> **Task details**
Scan the listing for the word "free" and report every line that contains it.

> **Record extracts**
* * * * * * *

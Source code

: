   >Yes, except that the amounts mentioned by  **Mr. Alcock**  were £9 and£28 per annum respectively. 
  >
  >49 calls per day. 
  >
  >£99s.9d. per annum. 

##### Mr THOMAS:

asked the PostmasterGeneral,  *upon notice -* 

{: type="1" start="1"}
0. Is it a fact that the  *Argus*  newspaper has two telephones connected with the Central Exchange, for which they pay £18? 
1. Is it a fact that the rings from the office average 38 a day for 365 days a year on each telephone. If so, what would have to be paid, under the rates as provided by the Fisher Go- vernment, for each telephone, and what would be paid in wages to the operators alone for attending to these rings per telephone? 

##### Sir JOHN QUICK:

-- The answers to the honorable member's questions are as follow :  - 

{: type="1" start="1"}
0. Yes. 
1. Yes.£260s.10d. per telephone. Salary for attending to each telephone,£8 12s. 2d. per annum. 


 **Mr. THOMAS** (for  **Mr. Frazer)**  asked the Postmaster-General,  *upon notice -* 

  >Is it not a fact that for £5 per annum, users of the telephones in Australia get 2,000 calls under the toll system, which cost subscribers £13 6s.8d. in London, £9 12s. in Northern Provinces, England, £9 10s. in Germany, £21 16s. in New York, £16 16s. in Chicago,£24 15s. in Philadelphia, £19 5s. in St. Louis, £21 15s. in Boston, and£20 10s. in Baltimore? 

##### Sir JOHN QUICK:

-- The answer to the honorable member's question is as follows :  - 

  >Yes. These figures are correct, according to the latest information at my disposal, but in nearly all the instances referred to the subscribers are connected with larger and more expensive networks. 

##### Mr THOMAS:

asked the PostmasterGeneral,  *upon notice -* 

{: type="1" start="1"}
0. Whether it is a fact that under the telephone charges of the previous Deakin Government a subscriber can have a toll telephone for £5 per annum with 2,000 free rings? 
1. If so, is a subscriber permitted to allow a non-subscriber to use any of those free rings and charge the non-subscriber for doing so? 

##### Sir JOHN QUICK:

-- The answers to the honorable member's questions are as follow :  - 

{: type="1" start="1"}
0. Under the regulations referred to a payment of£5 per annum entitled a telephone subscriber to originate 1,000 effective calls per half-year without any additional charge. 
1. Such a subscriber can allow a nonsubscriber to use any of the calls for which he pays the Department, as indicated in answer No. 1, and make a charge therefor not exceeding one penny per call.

* * * * * * *

> **Solved exercise**
0. Whether it is a fact that under the telephone charges of the previous Deakin Government a subscriber can have a toll telephone for £5 per annum with 2,000 free rings? 
1. If so, is a subscriber permitted to allow a non-subscriber to use any of those free rings and charge the non-subscriber for doing so? 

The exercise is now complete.